In case you’ve missed any of the story, here’s what happened in Maryville, MO last January: Daisy Coleman (age 13) and her friend Paige Borlan (age 14) had a sleepover; they drank some alcohol while Daisy exchanged texts with a boy she knew from school. A little drunk already, they sneaked out to meet him and a friend. Once they were with the boys, the girls were separated and given more to drink. Both were sexually assaulted while a third boy video taped one of the rapes.
When it was over, Daisy was too drunk to stand. Paige was out of it and confused. The boys drove them back to Daisy’s, leaving Daisy on her front porch, in the dead of winter, barely conscious, and sending Paige inside.
Named in the case is 17-year-old Matthew Barnett (the grandson of Republican representative Rex Barnett) who allegedly raped Coleman, along with an unnamed boy, and Jordan Zech, who taped the events.
We have the names. There was a tape—so let’s get ‘em, right? Not so fast.
In an unbelieveable turn of events, the case was dropped even though the sheriff’s office agreed that evidence supported the girls’ account of what happened. According to Prosecutor Robert Rice, the rape kits, interviews and Zech’s admission that he deleted the video from that night were not enough to convict Barnett of sexual assault and endangering the welfare of a child, or to convict Zech of sexual exploitation of a child.
I could, and there’s a version of this post were I did, go on a massive rant about the Maryville rape. I could talk about how we need to educate our boys and support our girls. But I am guessing you know all of that.
Instead, let’s look at how Daisy and Paige have handled themselves since this case went public. In the face of the sheriff’s advice to Coleman to “get over it” and articles like Slate’s “Tell College Women to Stop Getting Drunk” — which includes this gem of a quote, “If I had a son, I would tell him that it’s in his self-interest not to be the drunken frat boy who finds himself accused of raping a drunken classmate,” the girls went public with their names and their faces.
Daisy and Paige are forcing the world to look them in the eye and listen to what happened, which is incredibly brave.
Victims don’t owe the public anything, and they shouldn’t have to prove their case in the media. But, when the judicial system fails as miserably as it did in this case, it’s their right to speak as hashtags supporting their attackers stream across their social feeds.
To be clear, it’s their right, not their obligation. The danger here is the assumption that if allegations are true, victims should, and can, step forward. With the support of their families, these girls made that choice. Maybe speaking out is a way to empower themselves in a situation when all power was removed.
For some, coming forward isn’t an option. Maybe they don’t have familial support.
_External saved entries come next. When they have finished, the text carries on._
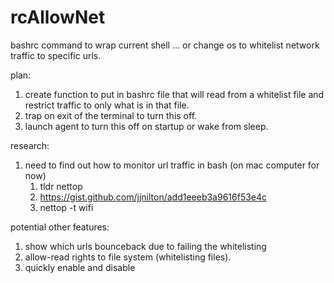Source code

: # rcAllowNet
bashrc command to wrap current shell ... or change os to whitelist network traffic to specific urls.

plan:
1. create function to put in bashrc file that will read from a whitelist file and restrict traffic to only what is in that file.
2. trap on exit of the terminal to turn this off.
3. launch agent to turn this off on startup or wake from sleep.

research:
1. need to find out how to monitor url traffic in bash (on mac computer for now)
    1. tldr nettop
    2. https://gist.github.com/jjnilton/add1eeeb3a9616f53e4c
    3. nettop -t wifi

potential other features:
1. show which urls bounceback due to failing the whitelisting
2. allow-read rights to file system (whitelisting files).
3. quickly enable and disable

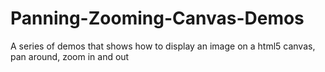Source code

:# Panning-Zooming-Canvas-Demos

A series of demos that shows how to display an image on a html5 canvas, pan around, zoom in and out
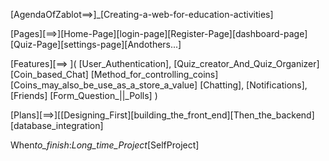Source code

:[AgendaOfZablot==>]\_[Creating-a-web-for-education-activities]

[Pages][==>][Home-Page][login-page][Register-Page][dashboard-page][Quiz-Page][settings-page][Andothers...]

[Features][==> ](
[User_Authentication],
[Quiz_creator_And_Quiz_Organizer]
[Coin_based_Chat]
[Method_for_controlling_coins]
[Coins_may_also_be_use_as_a_store_a_value]
[Chatting],
[Notifications],
[Friends]
[Form_Question_||_Polls]
)

[Plans][==>][[Designing_First][building_the_front_end][Then_the_backend][database_integration]

When*to_finish*:_Long_time_Project_[SelfProject]
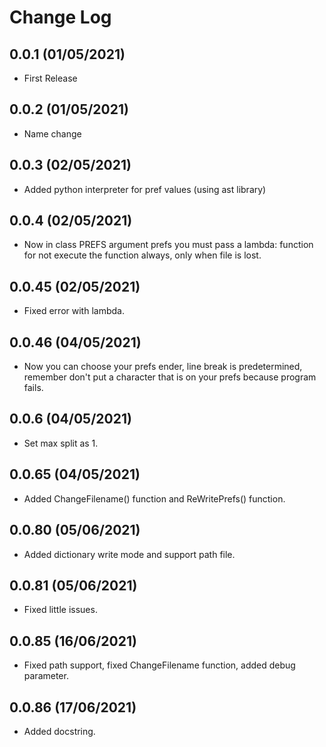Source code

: Change Log
==========

0.0.1 (01/05/2021)
-------------------
- First Release

0.0.2 (01/05/2021)
-------------------
- Name change

0.0.3 (02/05/2021)
-------------------
- Added python interpreter for pref values (using ast library)

0.0.4 (02/05/2021)
-------------------
- Now in class PREFS argument prefs you must pass a lambda: function for not execute the function always, only when file is lost.

0.0.45 (02/05/2021)
-------------------
- Fixed error with lambda.

0.0.46 (04/05/2021)
-------------------
- Now you can choose your prefs ender, line break is predetermined, remember don't put a character that is on your prefs because program fails.

0.0.6 (04/05/2021)
-------------------
- Set max split as 1.

0.0.65 (04/05/2021)
-------------------
- Added ChangeFilename() function and ReWritePrefs() function.

0.0.80 (05/06/2021)
-------------------
- Added dictionary write mode and support path file.

0.0.81 (05/06/2021)
-------------------
- Fixed little issues.

0.0.85 (16/06/2021)
-------------------
- Fixed path support, fixed ChangeFilename function, added debug parameter.

0.0.86 (17/06/2021)
-------------------
- Added docstring.
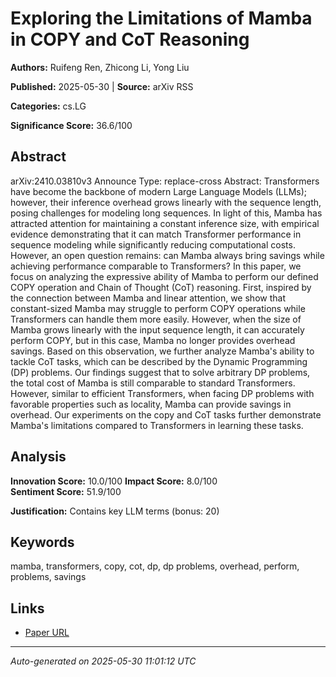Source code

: # Exploring the Limitations of Mamba in COPY and CoT Reasoning

**Authors:** Ruifeng Ren, Zhicong Li, Yong Liu

**Published:** 2025-05-30 | **Source:** arXiv RSS

**Categories:** cs.LG

**Significance Score:** 36.6/100

## Abstract

arXiv:2410.03810v3 Announce Type: replace-cross 
Abstract: Transformers have become the backbone of modern Large Language Models (LLMs); however, their inference overhead grows linearly with the sequence length, posing challenges for modeling long sequences. In light of this, Mamba has attracted attention for maintaining a constant inference size, with empirical evidence demonstrating that it can match Transformer performance in sequence modeling while significantly reducing computational costs. However, an open question remains: can Mamba always bring savings while achieving performance comparable to Transformers? In this paper, we focus on analyzing the expressive ability of Mamba to perform our defined COPY operation and Chain of Thought (CoT) reasoning. First, inspired by the connection between Mamba and linear attention, we show that constant-sized Mamba may struggle to perform COPY operations while Transformers can handle them more easily. However, when the size of Mamba grows linearly with the input sequence length, it can accurately perform COPY, but in this case, Mamba no longer provides overhead savings. Based on this observation, we further analyze Mamba's ability to tackle CoT tasks, which can be described by the Dynamic Programming (DP) problems. Our findings suggest that to solve arbitrary DP problems, the total cost of Mamba is still comparable to standard Transformers. However, similar to efficient Transformers, when facing DP problems with favorable properties such as locality, Mamba can provide savings in overhead. Our experiments on the copy and CoT tasks further demonstrate Mamba's limitations compared to Transformers in learning these tasks.

## Analysis

**Innovation Score:** 10.0/100
**Impact Score:** 8.0/100  
**Sentiment Score:** 51.9/100

**Justification:** Contains key LLM terms (bonus: 20)

## Keywords

mamba, transformers, copy, cot, dp, dp problems, overhead, perform, problems, savings

## Links

- [Paper URL](https://arxiv.org/abs/2410.03810)

---
*Auto-generated on 2025-05-30 11:01:12 UTC*
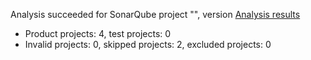 Analysis succeeded for SonarQube project "", version  [Analysis results](https://sonarcloud.io/dashboard/index/sanandreasunity)
- Product projects: 4, test projects: 0
- Invalid projects: 0, skipped projects: 2, excluded projects: 0
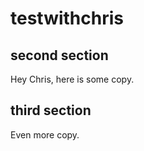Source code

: # testwithchris

## second section

Hey Chris, here is some copy.

## third section

Even more copy.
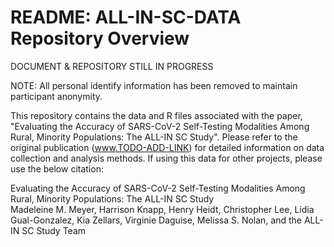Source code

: # README: ALL-IN-SC-DATA Repository Overview

DOCUMENT & REPOSITORY STILL IN PROGRESS

NOTE: All personal identify information has been removed to maintain participant anonymity. 

This repository contains the data and R files associated with the paper, "Evaluating the Accuracy of SARS-CoV-2 Self-Testing Modalities Among Rural, Minority Populations: The ALL-IN SC Study". Please refer to the original publication (www.TODO-ADD-LINK) for detailed information on data collection and analysis methods. If using this data for other projects, please use the below citation:

Evaluating the Accuracy of SARS-CoV-2 Self-Testing Modalities Among Rural, Minority Populations: The ALL-IN SC Study <br>
Madeleine M. Meyer, Harrison Knapp, Henry Heidt, Christopher Lee, Lídia Gual-Gonzalez, Kia Zellars, Virginie Daguise, Melissa S. Nolan, and the ALL-IN SC Study Team <br>


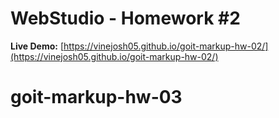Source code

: # WebStudio - Homework #2
**Live Demo:** [https://vinejosh05.github.io/goit-markup-hw-02/](https://vinejosh05.github.io/goit-markup-hw-02/)
# goit-markup-hw-03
Maybe they fear being judged by their religious community. Maybe they know that putting themselves in the line of fire will subject them to even more attacks.
What we do know is that two girls were raped in Maryville, and the evidence was there to prove it. Now, these girls are being forced to rely on the court of public opinion and hope for a small shred of justice.
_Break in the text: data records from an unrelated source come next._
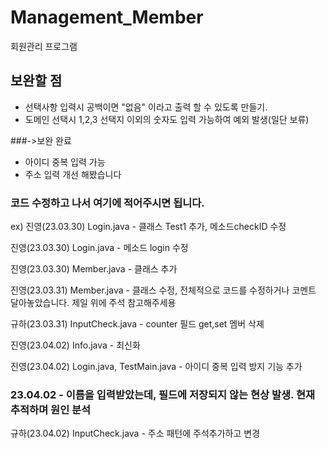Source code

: # Management_Member
회원관리 프로그램

## 보완할 점
- 선택사항 입력시 공백이면 "없음" 이라고 출력 할 수 있도록 만들기.
- 도메인 선택시 1,2,3 선택지 이외의 숫자도 입력 가능하여 예외 발생(일단 보류)

###->보완 완료
- 아이디 중복 입력 가능
- 주소 입력 개선 해봤습니다

### 코드 수정하고 나서 여기에 적어주시면 됩니다.

ex) 진영(23.03.30) Login.java - 클래스 Test1 추가, 메소드checkID 수정

진영(23.03.30) Login.java - 메소드 login 수정

진영(23.03.30) Member.java - 클래스 추가

진영(23.03.31) Member.java - 클래스 수정, 전체적으로 코드를 수정하거나 코멘트 달아놓았습니다. 제일 위에 주석 참고해주세용

규하(23.03.31) InputCheck.java - counter 필드 get,set 멤버 삭제 

진영(23.04.02) Info.java - 최신화

진영(23.04.02) Login.java, TestMain.java - 아이디 중복 입력 방지 기능 추가

### 23.04.02 - 이름을 입력받았는데, 필드에 저장되지 않는 현상 발생. 현재 추적하며 원인 분석 

규하(23.04.02) InputCheck.java - 주소 패턴에 주석추가하고 변경
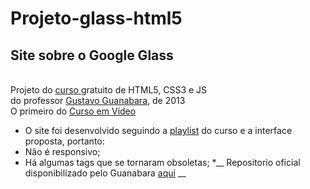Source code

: # Projeto-glass-html5

  ## Site sobre o Google Glass
  <br>
  Projeto do
  <a href="https://www.youtube.com/playlist?list=PLHz_AreHm4dlAnJ_jJtV29RFxnPHDuk9o" target="_blank">
  curso </a> gratuito de HTML5, CSS3 e JS
  <br>
  do professor <a href="https://github.com/gustavoguanabara" target="_blank">
  Gustavo Guanabara</a>, de 2013
  <br>
  O primeiro do <a href="https://cursoemvideo.com" target="_blank"> Curso em Vídeo </a>
</h2>

   
   * O site foi desenvolvido seguindo a [playlist](https://www.youtube.com/playlist?list=PLHz_AreHm4dlAnJ_jJtV29RFxnPHDuk9o) do curso e a interface proposta, portanto:
   * Não é responsivo;
   * Há algumas tags que se tornaram obsoletas;
   *__ Repositorio oficial disponibilizado pelo Guanabara [aqui](https://github.com/cursoemvideo/cursoemvideo-html5) __
 
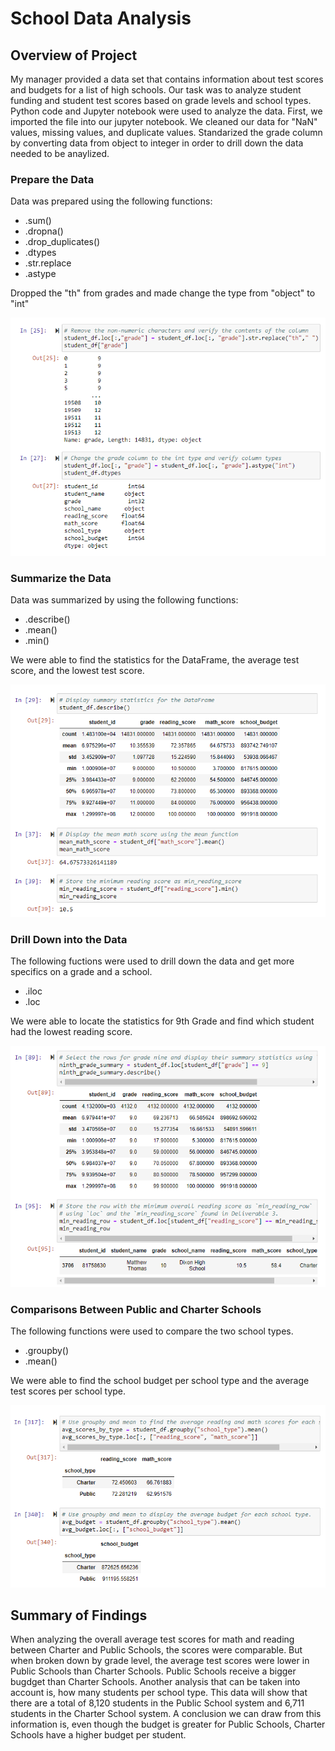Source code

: # School Data Analysis
## Overview of Project
My manager provided a data set that contains information about test scores and budgets for a list of high schools. Our task was to analyze student funding and student test scores based on grade levels and school types. Python code and Jupyter notebook were used to analyze the data. First, we imported the file into our jupyter notebook. We cleaned our data for "NaN" values, missing values, and duplicate values. Standarized the grade column by converting data from object to integer in order to drill down the data needed to be anaylized. 
### Prepare the Data
Data was prepared using the following functions:
- .sum()
- .dropna()
- .drop_duplicates()
- .dtypes
- .str.replace
- .astype

Dropped the "th" from grades and made change the type from "object" to "int"

![Analysis1](Analysis1.png)

### Summarize the Data
Data was summarized by using the following functions: 
- .describe()
- .mean()
- .min()

We were able to find the statistics for the DataFrame, the average test score, and the lowest test score.

![Analysis2](Analysis2.png)

### Drill Down into the Data
The following fuctions were used to drill down the data and get more specifics on a grade and a school.
- .iloc
- .loc

We were able to locate the statistics for 9th Grade and find which student had the lowest reading score.

![Analysis3](Analysis3.png)

### Comparisons Between Public and Charter Schools
The following functions were used to compare the two school types.
- .groupby()
- .mean()

We were able to find the school budget per school type and the average test scores per school type.

![Analysis4](Analysis4.png)

## Summary of Findings
When analyzing the overall average test scores for math and reading between Charter and Public Schools, the scores were comparable. But when broken down by grade level, the average test scores were lower in Public Schools than Charter Schools. Public Schools receive a bigger bugdget than Charter Schools. Another analysis that can be taken into account is, how many students per school type. This data will show that there are a total of 8,120 students in the Public School system and 6,711 students in the Charter School system. A conclusion we can draw from this information is, even though the budget is greater for Public Schools, Charter Schools have a higher budget per student.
The good news is that pressure from the public, including protests by members of Anonymous, is actually working. Earlier this week, Missouri Lt. Gov. Peter Kinder released a statement saying recent reports involving the Maryville rape case, “Raise all kinds of questions that it is now clear won’t be put to rest.” And Tim Jones, a Republican member of the Missouri House of Representatives, issued a statement urging officials to re-open their investigation. Thursday, the case was officially reopened. Let’s hope that this time around, Daisy and Paige get the justice they deserve.